§ TASK INSTRUCTIONS: Nothing but a number should be written: the count of lines below that contain "tilde".

§ Stored items:
##############################

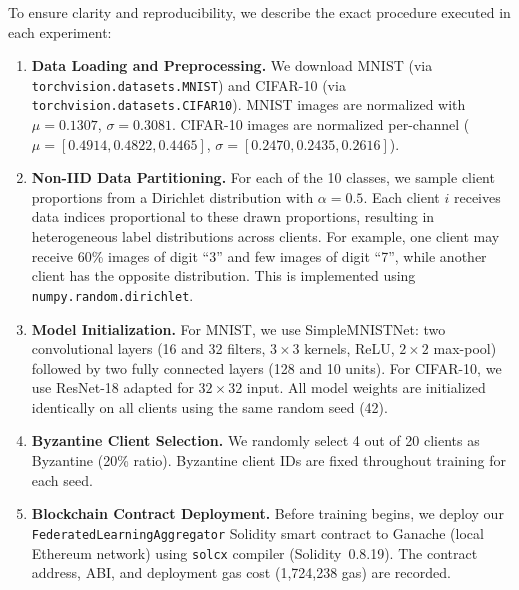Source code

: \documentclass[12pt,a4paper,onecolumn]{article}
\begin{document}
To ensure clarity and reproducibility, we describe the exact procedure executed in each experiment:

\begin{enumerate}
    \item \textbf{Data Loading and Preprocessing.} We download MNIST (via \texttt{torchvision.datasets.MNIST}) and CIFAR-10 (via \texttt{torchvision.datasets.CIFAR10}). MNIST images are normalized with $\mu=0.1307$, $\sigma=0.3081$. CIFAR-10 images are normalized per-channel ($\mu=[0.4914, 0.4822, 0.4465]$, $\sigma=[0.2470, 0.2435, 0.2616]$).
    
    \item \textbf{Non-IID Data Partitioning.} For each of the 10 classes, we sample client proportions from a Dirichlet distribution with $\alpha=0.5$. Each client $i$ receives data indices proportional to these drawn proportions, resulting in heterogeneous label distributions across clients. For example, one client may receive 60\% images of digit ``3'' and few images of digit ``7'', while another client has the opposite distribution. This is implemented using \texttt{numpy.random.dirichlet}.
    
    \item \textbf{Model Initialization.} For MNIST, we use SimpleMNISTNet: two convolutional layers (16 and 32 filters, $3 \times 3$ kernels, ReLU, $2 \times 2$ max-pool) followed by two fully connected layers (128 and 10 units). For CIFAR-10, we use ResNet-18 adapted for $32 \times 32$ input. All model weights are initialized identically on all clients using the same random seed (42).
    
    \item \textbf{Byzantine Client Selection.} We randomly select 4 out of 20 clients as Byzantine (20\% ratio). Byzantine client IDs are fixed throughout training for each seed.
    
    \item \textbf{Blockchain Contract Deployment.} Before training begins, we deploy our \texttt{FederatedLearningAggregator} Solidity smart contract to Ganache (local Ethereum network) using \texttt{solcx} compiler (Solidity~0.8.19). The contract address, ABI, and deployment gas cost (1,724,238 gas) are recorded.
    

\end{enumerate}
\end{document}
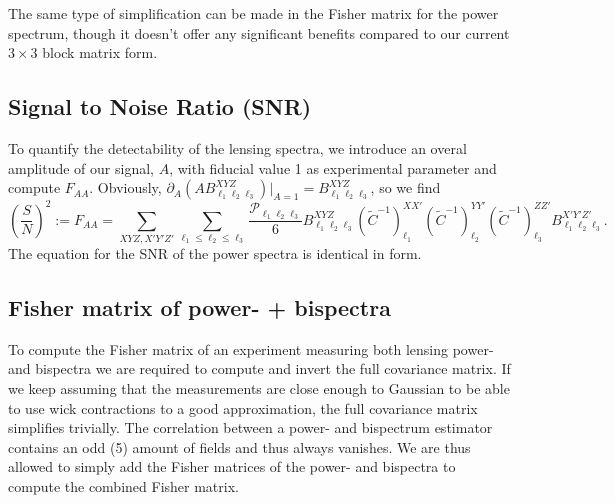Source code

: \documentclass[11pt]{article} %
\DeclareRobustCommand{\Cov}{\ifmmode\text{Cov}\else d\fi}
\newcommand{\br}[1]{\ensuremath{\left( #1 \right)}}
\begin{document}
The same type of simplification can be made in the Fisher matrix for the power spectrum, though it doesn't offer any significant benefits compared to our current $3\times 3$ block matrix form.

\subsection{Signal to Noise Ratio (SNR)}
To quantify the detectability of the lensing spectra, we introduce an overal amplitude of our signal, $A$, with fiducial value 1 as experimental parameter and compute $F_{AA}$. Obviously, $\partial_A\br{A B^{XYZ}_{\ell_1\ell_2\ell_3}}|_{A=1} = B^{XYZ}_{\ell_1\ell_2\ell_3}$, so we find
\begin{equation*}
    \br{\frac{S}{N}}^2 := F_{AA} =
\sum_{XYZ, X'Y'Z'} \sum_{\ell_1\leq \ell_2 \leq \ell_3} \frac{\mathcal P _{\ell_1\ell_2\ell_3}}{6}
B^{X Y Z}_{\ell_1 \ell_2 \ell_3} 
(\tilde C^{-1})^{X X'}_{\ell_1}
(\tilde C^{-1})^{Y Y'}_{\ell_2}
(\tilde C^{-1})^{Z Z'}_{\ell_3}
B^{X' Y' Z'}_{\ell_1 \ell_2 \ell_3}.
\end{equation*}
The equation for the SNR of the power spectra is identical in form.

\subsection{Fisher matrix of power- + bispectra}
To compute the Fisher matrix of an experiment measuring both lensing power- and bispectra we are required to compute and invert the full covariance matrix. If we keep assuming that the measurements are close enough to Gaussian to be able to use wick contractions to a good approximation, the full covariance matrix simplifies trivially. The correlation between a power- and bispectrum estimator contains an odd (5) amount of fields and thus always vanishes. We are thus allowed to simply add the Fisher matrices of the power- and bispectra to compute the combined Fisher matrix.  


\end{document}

##############################

§ ANSWER AREA: 3